En los años sesenta la efervescencia contra el autoritarismo fue general. La primera advertencia sucedió cuando el ministro de Juventud y Deportes francés inauguró un centro deportivo en la facultad de Nanterre en enero de 1968. Al finalizar, medio centenar de estudiantes le esperaba liderados por el joven estudiante Daniel Cohn-Bendit, pronto conocido como Dany el Rojo. Los disturbios cierran Nanterre y se expedienta al líder Dany el Rojo, provocando una manifestación de dos mil personas.

Las reivindicaciones reales de este movimiento fueron revolucionarias, revestidas de un halo de intelectualidad progre y en forma de revueltas con un claro sesgo de la izquierda más radical: “¡Hay que hacer añicos la bandera tricolor y reemplazarla por la bandera roja!”, gritaría el mismo Cohn-Bendit pocos meses después. El conflicto y la tensión social llegan a las calles de París con una manifestación multitudinaria en la que ya participan partidos políticos, sindicatos y estudiantes.

Con De Gaulle al frente del gobierno, todo esto le había pillado por sorpresa. Lo cierto es que las elecciones terminaron con una tremenda mayoría de diputados de derecha en la Asamblea Nacional, lo que no evitó el enorme impacto social, redefiniendo la moral vigente de religión, patriotismo y obediencia hacia una nueva moral, con grandes variaciones en la cultura sexual y un cambio en las formas organizativas, rompiendo con las jerarquías que existían también en los movimientos de izquierdas.
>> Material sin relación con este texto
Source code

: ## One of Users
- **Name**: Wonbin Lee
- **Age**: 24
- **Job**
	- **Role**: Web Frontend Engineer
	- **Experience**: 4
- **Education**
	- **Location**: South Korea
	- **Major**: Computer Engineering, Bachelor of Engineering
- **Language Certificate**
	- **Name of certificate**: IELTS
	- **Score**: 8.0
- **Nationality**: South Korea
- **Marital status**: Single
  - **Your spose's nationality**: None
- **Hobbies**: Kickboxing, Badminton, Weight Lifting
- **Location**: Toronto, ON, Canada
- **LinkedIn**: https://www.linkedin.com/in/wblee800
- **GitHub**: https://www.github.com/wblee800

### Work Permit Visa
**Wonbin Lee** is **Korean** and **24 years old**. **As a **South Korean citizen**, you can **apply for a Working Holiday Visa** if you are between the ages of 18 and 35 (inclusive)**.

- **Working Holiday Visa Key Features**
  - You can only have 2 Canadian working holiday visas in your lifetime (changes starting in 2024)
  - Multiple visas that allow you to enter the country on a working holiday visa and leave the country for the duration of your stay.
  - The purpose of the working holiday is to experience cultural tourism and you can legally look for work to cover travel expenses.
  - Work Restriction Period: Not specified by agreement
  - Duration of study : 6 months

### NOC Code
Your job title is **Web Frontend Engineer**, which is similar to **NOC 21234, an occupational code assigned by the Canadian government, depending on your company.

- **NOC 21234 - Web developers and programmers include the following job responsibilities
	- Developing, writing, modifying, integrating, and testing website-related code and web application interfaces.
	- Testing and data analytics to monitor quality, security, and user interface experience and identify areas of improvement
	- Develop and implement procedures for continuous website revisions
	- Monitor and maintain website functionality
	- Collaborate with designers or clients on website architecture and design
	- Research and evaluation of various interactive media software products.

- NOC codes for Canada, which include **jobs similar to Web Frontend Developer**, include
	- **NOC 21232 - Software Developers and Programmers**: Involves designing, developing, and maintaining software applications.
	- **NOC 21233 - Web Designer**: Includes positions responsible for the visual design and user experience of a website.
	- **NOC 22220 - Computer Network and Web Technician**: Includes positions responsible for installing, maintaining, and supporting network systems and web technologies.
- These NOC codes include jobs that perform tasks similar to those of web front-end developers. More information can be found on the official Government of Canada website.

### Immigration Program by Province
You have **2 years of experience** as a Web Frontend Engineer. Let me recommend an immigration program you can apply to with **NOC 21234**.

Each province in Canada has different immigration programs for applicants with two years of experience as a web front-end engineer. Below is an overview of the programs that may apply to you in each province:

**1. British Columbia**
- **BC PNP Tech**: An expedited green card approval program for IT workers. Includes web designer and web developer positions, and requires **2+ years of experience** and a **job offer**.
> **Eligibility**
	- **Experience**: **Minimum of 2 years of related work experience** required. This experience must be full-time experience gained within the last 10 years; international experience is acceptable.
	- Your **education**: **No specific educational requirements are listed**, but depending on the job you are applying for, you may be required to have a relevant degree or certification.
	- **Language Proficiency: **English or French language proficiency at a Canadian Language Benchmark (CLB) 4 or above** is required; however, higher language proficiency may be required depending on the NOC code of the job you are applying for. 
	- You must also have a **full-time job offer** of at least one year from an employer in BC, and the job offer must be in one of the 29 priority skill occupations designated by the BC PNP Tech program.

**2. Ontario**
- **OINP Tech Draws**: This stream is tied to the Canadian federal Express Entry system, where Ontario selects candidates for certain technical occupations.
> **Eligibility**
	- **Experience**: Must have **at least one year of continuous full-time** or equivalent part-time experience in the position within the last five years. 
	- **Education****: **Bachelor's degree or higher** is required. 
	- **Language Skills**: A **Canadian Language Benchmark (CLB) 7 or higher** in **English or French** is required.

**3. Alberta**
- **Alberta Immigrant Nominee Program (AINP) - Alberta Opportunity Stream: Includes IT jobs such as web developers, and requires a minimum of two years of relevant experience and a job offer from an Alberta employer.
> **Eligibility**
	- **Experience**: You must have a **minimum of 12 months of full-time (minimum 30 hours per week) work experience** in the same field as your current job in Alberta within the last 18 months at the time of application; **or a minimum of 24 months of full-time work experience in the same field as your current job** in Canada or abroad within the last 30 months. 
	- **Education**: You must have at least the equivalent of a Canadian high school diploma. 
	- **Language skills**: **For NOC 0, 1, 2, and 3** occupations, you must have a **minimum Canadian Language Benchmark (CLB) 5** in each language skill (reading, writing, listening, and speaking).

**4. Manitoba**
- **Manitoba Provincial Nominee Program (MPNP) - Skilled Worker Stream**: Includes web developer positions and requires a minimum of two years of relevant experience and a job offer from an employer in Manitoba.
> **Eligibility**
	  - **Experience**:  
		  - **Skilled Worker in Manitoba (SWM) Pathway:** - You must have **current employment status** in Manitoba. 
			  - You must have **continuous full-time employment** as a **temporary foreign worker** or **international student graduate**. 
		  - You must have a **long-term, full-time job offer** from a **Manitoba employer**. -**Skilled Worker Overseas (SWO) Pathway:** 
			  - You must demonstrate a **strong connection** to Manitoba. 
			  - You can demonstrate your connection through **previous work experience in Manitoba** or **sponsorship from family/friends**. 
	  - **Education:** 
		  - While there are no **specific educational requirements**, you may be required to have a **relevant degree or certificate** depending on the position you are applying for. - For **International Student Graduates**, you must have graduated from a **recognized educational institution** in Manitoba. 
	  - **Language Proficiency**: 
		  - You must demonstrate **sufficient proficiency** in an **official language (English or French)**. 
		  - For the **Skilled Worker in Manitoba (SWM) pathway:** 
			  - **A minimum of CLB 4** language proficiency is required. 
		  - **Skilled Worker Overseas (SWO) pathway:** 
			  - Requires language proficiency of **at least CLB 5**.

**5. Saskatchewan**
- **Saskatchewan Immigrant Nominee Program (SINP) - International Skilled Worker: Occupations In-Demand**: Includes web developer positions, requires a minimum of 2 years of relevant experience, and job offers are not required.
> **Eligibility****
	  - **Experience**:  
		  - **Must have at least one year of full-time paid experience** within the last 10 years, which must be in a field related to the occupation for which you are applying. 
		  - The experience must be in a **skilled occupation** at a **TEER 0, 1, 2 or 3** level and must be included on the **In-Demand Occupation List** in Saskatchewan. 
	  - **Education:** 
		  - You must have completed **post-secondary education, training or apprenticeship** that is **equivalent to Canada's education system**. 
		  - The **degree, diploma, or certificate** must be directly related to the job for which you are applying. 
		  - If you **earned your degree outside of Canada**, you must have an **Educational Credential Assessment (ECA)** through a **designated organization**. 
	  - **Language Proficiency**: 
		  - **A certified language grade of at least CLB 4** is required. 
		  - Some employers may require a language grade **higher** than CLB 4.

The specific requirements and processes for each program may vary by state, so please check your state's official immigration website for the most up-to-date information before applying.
Y sobre todo el llamado Mayo del 68 acabó convirtiéndose en un símbolo, en un ejemplo contracultural de cómo hacer las cosas y de cómo no hacerlas, y en un icono de la utopía. Aunque no faltan quienes piensan, como Régis Debray, que detrás estuvo el capital para “liquidar a las dos religiones solidarias y en competición que eran la nación y el proletariado”. No es el único en afirmar que a partir de aquel año la izquierda ganó la batalla cultural, pero la derecha ganó la económica. Lo que no lograron es desmontar la religión nacional en Europa con el fin de uniformizar el Homo consumens.

Las revueltas de 1968 reivindicaron al individuo libre del Estado y del control social que hasta entonces habían supervisado su conducta y hasta su indumentaria. Lo importante soy yo y los intereses de la sociedad están después. El individualismo fue el gran legado de 1968, pero esto tuvo consecuencias que aquellos revolucionarios no buscaron, como el surgimiento del neoliberalismo, que es el individualismo económico llevado al extremo. “No fue una revolución, porque el poder siguió en su sitio, pero sí tuvo una repercusión revolucionaria en las costumbres hasta nuestros días”, apunta el politólogo Olivier Filieule; incluida la posterior liberación de la mujer.

La nostalgia de unos y el afán revisionista de otros han acabado proyectando una imagen mítica de Mayo del 1968. No existe consenso sobre lo que realmente representó, pero algunos siguen encontrando elementos para la reflexión actual mientras que, para otros, el movimiento concluyó cuando los trabajadores lograron mejoras salariales con la Confederación General del Trabajo, siendo los artífices de que la revuelta se apaciguara y olvidándose pronto de otras reivindicaciones. Mucho más cerca en el tiempo me quedo con el Indignez-vous! (¡Indignaos!) ético de Stephane Hessel, porque la coherencia es de las pocas cosas que son creíbles.